L’erogazione del Buono Misura B1 è compatibile con:

-       interventi di assistenza domiciliare: Assistenza Domiciliare Integrata, Servizio di Assistenza Domiciliare;

-       interventi di riabilitazione in regime ambulatoriale o domiciliare;

-       interventi di Sperimentazione riabilitazione minori disabili in regime ambulatoriale;

-       ricovero ospedaliero;

-       ricovero di sollievo per adulti per massimo 60 giorni programmabili nell’anno;

-       ricovero di sollievo per minori per massimo 90 giorni programmabili nell’anno presso unità d’offerta residenziali sociosanitarie, anche attraverso la Misura residenzialità minori con gravissima disabilità

-       sostegni DOPO DI NOI riconosciuti per residenzialità autogestita e residenzialità in Cohousing/Housing con normativa regionale vigente;

-       prestazioni integrative previste da Home Care Premium/INPS;

-       Voucher anziani ex DGR n. 7487/2017 erogato al caregiver familiare per necessità di sollievo e supporto.

 

 

L’erogazione del Buono Misura B1 non è riconosciuta nei seguenti casi:

-       accoglienza definitiva presso Unità d’offerta residenziali socio sanitarie o sociali (es.
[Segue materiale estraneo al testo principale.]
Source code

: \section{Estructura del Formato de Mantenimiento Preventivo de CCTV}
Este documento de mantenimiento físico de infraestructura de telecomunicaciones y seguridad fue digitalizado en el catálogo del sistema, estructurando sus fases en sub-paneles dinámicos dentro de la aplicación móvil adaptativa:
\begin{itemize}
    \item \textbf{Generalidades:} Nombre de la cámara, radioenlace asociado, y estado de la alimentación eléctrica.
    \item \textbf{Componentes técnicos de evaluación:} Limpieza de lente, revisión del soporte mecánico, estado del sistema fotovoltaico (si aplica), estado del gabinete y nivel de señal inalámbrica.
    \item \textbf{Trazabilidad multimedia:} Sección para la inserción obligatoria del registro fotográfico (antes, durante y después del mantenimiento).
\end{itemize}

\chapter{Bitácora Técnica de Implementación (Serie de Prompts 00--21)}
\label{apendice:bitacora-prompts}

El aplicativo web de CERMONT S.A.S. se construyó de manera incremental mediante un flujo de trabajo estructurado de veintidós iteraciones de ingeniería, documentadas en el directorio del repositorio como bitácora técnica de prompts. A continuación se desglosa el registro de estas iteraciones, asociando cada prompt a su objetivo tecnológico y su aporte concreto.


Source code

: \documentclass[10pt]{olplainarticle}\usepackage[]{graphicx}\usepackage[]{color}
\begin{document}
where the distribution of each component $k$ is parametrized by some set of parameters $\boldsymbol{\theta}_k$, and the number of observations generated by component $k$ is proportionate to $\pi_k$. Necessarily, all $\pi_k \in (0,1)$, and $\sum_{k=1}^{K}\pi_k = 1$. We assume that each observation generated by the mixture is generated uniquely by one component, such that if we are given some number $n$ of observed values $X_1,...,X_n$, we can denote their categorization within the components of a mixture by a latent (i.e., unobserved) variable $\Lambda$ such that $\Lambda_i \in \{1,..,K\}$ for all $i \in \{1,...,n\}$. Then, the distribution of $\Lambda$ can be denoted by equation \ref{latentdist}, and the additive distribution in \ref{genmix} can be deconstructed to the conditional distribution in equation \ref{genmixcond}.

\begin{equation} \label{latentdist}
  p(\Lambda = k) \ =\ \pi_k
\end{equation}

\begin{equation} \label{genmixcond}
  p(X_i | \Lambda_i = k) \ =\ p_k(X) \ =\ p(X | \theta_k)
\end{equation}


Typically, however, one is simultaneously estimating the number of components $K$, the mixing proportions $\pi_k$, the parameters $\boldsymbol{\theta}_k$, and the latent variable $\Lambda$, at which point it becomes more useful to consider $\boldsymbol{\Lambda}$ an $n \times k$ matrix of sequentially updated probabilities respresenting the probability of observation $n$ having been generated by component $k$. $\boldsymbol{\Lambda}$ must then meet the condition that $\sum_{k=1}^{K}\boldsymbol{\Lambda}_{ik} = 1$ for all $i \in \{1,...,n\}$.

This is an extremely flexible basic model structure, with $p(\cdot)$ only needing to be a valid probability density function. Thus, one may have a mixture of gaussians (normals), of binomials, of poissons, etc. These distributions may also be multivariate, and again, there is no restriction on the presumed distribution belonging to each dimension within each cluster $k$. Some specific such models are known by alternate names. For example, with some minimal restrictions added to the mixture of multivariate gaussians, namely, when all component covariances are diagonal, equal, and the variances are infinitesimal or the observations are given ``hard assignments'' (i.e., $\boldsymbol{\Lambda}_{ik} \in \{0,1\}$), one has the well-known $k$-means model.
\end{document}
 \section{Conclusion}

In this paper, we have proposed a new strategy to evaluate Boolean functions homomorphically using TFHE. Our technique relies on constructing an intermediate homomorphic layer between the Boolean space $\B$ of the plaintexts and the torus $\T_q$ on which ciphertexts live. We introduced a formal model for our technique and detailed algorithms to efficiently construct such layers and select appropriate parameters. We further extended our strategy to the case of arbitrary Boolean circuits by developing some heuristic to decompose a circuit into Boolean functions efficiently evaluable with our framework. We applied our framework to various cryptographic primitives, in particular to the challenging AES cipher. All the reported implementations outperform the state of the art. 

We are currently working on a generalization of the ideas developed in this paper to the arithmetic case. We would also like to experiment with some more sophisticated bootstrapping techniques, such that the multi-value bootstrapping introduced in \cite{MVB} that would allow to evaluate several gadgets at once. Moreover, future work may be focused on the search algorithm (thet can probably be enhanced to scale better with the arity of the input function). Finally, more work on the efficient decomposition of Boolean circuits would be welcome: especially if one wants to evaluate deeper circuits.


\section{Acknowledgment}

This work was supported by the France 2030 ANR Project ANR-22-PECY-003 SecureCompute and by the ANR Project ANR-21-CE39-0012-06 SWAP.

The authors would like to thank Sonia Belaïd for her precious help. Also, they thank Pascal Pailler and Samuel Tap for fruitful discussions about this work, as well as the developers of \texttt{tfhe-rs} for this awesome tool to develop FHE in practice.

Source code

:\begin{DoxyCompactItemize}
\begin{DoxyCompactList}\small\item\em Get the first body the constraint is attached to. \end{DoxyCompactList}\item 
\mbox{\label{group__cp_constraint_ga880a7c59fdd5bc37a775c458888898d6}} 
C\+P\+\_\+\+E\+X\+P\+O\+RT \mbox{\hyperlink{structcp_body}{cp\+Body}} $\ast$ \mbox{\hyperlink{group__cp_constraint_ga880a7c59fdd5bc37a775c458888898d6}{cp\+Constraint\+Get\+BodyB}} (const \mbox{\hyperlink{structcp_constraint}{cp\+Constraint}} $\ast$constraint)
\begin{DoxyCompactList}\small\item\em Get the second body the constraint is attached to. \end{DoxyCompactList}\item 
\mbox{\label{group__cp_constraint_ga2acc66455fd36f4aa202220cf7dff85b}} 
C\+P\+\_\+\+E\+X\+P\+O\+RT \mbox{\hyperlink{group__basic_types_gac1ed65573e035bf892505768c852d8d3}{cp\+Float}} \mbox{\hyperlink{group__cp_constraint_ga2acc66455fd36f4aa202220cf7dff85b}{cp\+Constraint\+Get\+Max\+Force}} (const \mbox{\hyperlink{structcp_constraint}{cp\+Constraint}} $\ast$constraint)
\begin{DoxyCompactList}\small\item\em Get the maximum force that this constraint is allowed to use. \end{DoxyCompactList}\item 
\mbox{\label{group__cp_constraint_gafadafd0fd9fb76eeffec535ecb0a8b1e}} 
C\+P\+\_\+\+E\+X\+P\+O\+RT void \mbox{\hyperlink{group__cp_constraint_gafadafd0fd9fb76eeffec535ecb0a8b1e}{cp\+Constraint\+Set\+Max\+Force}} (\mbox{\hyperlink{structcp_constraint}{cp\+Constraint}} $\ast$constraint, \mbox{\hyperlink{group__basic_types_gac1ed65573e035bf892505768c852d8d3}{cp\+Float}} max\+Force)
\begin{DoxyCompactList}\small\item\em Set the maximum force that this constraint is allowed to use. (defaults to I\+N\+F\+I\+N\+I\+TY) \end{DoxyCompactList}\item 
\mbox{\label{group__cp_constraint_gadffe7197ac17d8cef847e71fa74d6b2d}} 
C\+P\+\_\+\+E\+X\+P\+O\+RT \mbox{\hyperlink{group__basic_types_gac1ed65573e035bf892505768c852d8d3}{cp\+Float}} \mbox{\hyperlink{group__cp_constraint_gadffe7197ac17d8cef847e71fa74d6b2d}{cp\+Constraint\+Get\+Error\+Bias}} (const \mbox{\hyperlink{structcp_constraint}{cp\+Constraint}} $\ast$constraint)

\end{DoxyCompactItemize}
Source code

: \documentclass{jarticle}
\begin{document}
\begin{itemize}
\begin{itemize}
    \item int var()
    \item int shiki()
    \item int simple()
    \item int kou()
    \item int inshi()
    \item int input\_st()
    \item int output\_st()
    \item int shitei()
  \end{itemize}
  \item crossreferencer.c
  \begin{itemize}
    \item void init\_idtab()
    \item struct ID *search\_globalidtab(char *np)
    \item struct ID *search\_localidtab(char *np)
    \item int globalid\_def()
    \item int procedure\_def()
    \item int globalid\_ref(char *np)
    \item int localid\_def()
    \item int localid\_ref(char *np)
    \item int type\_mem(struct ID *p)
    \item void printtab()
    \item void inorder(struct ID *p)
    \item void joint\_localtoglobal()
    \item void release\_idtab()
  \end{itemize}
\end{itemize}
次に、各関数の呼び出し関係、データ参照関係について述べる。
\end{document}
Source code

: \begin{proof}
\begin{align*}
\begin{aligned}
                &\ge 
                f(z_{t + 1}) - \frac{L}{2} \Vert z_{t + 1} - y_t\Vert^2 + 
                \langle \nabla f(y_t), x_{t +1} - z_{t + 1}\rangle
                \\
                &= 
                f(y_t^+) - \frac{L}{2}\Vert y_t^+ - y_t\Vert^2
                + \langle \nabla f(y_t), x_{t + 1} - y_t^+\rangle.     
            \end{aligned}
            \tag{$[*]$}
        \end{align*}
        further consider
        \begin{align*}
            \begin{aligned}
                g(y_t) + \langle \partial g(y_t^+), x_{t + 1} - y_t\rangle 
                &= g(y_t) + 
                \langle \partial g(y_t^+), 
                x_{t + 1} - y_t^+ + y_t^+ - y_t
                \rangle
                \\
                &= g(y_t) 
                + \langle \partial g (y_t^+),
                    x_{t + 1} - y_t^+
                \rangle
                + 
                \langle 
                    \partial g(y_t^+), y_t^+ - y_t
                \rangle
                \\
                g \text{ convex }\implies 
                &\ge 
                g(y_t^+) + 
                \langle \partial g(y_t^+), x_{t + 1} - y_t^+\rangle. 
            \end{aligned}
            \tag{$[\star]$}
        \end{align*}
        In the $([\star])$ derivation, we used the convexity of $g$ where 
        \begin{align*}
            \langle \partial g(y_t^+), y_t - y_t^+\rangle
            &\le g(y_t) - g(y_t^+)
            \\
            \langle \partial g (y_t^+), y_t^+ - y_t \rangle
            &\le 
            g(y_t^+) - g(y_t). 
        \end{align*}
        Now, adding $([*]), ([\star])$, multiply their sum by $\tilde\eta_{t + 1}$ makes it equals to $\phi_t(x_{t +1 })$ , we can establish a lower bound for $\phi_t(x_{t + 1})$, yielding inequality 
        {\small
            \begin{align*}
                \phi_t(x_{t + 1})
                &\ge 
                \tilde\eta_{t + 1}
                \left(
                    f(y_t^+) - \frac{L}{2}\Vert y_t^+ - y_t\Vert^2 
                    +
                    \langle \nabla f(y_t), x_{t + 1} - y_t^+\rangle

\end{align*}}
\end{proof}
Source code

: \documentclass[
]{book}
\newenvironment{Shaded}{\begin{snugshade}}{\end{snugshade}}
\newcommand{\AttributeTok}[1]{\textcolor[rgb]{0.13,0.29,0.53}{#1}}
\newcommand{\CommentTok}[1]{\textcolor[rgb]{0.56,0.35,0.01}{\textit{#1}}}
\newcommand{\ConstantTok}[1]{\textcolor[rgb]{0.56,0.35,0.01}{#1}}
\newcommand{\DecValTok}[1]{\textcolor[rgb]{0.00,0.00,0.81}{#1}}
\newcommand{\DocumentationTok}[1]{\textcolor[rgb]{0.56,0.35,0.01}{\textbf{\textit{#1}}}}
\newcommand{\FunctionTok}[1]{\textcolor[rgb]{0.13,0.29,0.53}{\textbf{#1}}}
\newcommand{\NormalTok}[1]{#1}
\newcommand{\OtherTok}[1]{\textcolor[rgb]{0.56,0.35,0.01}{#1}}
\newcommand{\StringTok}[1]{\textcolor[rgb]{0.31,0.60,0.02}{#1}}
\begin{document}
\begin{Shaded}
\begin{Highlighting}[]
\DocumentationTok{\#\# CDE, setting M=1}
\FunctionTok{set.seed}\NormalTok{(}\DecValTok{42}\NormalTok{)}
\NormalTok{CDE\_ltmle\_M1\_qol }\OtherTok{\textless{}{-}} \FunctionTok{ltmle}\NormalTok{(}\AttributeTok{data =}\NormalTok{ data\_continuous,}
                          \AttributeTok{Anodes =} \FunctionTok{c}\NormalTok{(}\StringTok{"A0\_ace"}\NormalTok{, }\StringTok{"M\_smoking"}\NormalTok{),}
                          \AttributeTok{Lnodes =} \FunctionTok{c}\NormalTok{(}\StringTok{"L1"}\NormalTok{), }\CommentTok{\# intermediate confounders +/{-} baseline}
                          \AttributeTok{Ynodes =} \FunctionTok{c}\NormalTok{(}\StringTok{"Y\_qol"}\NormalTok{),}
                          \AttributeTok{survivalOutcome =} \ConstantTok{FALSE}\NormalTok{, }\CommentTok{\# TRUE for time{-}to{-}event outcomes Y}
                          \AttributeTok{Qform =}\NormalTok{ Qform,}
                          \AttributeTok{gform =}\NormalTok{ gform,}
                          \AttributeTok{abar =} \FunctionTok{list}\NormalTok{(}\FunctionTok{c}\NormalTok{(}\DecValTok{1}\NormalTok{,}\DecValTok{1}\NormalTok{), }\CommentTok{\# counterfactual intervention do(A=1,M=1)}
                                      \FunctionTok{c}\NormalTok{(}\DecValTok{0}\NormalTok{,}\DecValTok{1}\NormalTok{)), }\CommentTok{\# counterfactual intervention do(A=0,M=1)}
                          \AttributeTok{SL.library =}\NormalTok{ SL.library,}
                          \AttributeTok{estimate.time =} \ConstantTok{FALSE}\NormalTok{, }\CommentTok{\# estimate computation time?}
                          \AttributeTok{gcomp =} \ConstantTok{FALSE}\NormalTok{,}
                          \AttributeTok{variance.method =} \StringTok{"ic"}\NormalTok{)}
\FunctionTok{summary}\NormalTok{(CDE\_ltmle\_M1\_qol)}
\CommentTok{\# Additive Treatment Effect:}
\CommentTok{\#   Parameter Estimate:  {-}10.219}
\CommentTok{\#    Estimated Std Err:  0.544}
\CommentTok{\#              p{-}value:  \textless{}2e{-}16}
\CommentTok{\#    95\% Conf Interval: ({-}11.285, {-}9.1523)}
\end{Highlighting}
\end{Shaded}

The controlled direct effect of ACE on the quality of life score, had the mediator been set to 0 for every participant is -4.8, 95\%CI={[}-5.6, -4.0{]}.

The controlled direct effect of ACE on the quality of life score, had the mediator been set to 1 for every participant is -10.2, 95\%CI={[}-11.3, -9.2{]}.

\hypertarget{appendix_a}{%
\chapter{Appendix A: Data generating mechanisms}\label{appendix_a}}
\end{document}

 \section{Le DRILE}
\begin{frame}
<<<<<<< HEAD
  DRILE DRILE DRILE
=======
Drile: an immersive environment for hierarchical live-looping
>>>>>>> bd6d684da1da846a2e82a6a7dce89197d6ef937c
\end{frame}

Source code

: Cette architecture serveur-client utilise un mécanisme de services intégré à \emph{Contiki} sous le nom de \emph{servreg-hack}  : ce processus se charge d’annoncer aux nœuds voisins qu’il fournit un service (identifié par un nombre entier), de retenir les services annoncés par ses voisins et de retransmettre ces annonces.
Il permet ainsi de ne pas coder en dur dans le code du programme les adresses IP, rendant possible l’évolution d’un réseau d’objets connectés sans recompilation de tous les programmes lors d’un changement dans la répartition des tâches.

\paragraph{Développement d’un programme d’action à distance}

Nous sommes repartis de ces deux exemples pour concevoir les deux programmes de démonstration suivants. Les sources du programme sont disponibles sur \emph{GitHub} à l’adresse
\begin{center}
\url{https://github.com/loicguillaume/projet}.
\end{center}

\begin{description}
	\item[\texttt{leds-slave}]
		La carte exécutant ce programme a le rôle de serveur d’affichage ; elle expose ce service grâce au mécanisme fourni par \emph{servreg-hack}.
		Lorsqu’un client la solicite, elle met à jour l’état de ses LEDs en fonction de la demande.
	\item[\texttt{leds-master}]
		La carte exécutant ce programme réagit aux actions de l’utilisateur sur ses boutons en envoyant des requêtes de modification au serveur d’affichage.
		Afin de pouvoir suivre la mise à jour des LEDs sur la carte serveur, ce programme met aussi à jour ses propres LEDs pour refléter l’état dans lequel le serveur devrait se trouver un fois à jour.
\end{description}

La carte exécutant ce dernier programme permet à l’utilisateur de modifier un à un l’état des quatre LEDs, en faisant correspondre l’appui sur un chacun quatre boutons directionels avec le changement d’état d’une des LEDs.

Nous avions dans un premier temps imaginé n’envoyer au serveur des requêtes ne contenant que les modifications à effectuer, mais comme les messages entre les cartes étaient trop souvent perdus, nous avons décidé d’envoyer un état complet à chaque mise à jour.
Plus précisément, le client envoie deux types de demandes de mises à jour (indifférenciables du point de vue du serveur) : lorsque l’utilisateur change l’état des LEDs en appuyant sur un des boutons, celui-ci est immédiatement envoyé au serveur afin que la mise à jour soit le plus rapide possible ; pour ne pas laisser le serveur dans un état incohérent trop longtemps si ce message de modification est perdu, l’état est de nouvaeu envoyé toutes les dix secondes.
RSA, RSD, CSS, Hospice, Misura residenzialità per minori con gravissima disabilità);

-       ricovero di sollievo nel caso in cui il costo del ricovero sia a totale carico del Fondo Sanitario Regionale;

-       ricovero in riabilitazione/Sub acute/Cure intermedie/Post acute;

-       presa in carico in Unità d’offerta semiresidenziali sanitarie, sociosanitarie o sociali, con frequenza strutturata e continuativa si considera anche part time di 18 ore/settimanali (es. regime semiresidenziale di Neuropsichiatria Infanzia e Adolescenza, riabilitazione in diurno continuo, CDD, CDI, CSE);

-       presa in carico con Sperimentazioni riabilitazione minori disabili in regime diurno;

-       presa in carico con Misura RSA aperta ex DGR n. 7769/2018;

-       Bonus per assistente familiare iscritto nel registro di assistenza familiare ex l.r. n. 15/2015

 

L’erogazione del Buono è sospesa in caso di permanenza della persona disabile fuori regione oltre 90 giorni.

 

I Voucher della Misura B1 adulti fino a € 360 e minori fino a € 500 sono incompatibili con le cosiddette prestazioni integrative previste da Home Care Premium/INPS e sono sospesi in tutti i casi in cui la persona disabile non sia al proprio domicilio.

In caso di trasferimento della residenza della persona disabile in altra regione l’erogazione del Buono e del Voucher sociosanitario viene interrotta.